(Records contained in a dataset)
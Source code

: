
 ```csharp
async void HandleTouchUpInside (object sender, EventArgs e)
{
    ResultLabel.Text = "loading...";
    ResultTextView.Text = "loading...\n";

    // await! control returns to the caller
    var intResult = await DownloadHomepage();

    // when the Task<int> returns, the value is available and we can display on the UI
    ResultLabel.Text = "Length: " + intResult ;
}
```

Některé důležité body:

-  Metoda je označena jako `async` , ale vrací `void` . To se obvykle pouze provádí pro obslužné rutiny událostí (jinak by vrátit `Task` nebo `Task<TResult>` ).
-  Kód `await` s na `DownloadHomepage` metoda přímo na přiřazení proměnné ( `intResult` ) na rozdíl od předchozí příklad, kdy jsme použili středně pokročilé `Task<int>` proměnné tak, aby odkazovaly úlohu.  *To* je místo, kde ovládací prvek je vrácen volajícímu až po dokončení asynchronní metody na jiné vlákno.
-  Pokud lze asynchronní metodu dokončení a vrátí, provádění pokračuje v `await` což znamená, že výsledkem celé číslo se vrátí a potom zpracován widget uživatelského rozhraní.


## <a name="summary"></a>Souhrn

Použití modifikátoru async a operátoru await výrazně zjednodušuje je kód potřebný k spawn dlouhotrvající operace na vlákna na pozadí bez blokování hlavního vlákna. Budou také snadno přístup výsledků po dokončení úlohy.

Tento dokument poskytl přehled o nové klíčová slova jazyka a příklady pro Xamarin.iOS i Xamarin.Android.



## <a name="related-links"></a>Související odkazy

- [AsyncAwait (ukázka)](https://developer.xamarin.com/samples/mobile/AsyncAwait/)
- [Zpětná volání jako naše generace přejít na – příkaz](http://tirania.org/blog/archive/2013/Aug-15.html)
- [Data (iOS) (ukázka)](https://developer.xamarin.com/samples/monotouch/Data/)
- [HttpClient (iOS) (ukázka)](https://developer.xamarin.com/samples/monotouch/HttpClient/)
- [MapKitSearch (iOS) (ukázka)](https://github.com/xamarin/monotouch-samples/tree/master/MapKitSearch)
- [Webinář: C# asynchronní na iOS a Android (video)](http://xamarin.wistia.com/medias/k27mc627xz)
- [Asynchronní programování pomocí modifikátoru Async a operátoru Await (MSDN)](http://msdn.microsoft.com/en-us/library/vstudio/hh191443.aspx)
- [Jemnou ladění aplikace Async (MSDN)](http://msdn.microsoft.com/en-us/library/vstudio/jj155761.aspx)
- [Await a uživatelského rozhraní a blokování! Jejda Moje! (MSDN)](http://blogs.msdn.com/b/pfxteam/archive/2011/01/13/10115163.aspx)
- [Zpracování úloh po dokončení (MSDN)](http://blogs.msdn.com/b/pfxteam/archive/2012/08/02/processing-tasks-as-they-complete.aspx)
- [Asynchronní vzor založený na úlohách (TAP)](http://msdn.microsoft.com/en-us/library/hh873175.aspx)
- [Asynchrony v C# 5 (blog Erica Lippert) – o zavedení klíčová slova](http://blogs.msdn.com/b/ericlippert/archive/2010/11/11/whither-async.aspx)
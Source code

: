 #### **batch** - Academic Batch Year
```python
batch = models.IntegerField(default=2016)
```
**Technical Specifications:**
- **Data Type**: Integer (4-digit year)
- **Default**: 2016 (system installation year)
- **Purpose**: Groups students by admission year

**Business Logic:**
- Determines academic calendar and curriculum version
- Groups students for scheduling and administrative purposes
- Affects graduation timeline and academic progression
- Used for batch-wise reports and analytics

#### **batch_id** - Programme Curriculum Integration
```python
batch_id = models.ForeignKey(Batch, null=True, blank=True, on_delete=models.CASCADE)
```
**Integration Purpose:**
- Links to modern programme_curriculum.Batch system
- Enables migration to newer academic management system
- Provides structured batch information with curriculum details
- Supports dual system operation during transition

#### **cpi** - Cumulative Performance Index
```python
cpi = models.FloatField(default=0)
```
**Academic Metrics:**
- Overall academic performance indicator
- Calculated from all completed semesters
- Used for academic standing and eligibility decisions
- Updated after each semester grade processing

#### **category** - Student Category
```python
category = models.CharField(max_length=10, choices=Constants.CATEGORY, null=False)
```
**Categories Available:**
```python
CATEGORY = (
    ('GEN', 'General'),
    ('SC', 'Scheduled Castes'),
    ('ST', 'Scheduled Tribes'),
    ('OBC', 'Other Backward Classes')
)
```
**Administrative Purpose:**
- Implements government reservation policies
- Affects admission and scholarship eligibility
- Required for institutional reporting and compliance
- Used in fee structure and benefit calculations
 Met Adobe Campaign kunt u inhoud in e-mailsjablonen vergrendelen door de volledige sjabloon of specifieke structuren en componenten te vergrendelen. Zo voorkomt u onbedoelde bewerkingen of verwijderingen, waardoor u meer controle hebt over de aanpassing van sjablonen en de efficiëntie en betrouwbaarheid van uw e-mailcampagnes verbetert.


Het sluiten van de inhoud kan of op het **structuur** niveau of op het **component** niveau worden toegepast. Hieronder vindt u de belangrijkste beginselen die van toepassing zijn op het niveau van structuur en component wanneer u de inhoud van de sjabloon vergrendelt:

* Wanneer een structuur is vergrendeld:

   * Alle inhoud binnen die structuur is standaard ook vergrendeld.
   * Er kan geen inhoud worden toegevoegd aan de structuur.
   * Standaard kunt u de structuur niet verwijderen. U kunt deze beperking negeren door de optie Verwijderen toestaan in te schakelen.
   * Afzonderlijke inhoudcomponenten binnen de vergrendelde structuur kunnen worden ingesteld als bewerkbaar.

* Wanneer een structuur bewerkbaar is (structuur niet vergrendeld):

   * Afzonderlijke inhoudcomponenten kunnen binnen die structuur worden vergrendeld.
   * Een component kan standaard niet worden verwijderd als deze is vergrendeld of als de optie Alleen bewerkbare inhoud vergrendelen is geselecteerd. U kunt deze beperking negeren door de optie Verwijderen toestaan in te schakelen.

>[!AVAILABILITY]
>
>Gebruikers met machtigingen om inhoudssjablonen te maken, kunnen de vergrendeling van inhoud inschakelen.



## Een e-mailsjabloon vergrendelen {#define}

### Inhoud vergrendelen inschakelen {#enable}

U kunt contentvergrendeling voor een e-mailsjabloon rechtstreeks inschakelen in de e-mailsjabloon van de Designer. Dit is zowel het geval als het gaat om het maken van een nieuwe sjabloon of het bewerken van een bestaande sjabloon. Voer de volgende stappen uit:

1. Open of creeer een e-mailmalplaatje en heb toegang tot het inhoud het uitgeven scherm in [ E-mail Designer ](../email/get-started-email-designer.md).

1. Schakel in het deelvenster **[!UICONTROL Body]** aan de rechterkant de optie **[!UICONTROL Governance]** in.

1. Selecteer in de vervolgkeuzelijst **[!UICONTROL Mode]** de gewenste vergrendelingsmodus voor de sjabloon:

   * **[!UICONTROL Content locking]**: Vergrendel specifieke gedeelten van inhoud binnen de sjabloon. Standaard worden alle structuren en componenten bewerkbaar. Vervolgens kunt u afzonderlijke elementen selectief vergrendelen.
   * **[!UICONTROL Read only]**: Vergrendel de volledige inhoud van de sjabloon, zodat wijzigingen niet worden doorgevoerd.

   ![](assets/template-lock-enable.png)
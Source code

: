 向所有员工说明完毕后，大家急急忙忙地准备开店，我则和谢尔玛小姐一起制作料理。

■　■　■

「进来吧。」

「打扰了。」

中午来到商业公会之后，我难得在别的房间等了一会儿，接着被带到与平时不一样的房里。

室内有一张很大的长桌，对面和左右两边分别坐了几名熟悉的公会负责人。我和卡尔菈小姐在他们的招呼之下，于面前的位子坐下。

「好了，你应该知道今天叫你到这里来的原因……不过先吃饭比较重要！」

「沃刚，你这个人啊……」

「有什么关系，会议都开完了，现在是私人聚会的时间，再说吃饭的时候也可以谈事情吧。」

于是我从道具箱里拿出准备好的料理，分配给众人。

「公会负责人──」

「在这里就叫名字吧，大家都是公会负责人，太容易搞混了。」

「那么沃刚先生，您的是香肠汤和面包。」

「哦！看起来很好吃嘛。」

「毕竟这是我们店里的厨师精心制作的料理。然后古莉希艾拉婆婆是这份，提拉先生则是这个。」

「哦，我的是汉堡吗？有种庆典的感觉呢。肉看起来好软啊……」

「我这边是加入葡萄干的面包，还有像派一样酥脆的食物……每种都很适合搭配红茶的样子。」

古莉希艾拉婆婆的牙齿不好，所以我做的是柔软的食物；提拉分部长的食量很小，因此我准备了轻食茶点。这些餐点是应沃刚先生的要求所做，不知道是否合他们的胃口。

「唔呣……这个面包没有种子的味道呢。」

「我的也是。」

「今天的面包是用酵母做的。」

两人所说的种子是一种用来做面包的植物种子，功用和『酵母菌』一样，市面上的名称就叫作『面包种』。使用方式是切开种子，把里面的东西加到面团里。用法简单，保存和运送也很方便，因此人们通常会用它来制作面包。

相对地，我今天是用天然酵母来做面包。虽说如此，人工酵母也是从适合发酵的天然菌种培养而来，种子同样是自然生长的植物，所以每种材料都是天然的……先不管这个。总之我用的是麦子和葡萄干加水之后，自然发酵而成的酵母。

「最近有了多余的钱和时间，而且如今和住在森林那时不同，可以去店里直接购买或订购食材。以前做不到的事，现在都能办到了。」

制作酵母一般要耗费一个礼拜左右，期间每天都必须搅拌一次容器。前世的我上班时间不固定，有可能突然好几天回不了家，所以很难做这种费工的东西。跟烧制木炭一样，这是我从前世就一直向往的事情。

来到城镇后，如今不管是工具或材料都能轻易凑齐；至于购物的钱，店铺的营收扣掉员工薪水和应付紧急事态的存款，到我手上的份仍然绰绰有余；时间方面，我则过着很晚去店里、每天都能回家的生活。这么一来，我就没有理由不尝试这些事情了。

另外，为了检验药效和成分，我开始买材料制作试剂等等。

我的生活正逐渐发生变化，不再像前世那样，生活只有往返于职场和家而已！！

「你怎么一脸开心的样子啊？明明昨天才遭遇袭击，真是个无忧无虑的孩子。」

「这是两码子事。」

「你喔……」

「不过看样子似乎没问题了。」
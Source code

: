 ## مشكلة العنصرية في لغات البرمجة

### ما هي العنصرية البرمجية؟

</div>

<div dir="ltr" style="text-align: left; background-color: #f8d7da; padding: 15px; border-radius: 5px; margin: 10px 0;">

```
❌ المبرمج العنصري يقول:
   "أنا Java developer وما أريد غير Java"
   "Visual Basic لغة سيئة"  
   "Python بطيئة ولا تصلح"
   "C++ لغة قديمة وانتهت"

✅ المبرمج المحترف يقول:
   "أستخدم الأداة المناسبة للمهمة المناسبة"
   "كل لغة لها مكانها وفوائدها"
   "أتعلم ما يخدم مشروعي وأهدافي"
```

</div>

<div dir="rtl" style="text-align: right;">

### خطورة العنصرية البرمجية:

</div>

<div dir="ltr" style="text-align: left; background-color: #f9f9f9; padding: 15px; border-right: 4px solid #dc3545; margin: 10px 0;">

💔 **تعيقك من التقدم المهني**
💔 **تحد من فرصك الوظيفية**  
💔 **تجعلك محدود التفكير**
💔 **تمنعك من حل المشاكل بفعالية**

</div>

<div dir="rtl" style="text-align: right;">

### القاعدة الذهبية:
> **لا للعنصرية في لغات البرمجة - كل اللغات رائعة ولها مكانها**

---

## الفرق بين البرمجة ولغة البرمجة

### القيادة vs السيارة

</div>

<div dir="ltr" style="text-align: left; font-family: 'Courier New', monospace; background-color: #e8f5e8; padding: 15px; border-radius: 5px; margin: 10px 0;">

* Exercise
In the entries above, find the line containing "رائعة ولها مكانها**". Set down that line and every line after it through the last one, exactly and alone.

* Solution
> **لا للعنصرية في لغات البرمجة - كل اللغات رائعة ولها مكانها**

---

## الفرق بين البرمجة ولغة البرمجة

### القيادة vs السيارة

</div>

<div dir="ltr" style="text-align: left; font-family: 'Courier New', monospace; background-color: #e8f5e8; padding: 15px; border-radius: 5px; margin: 10px 0;">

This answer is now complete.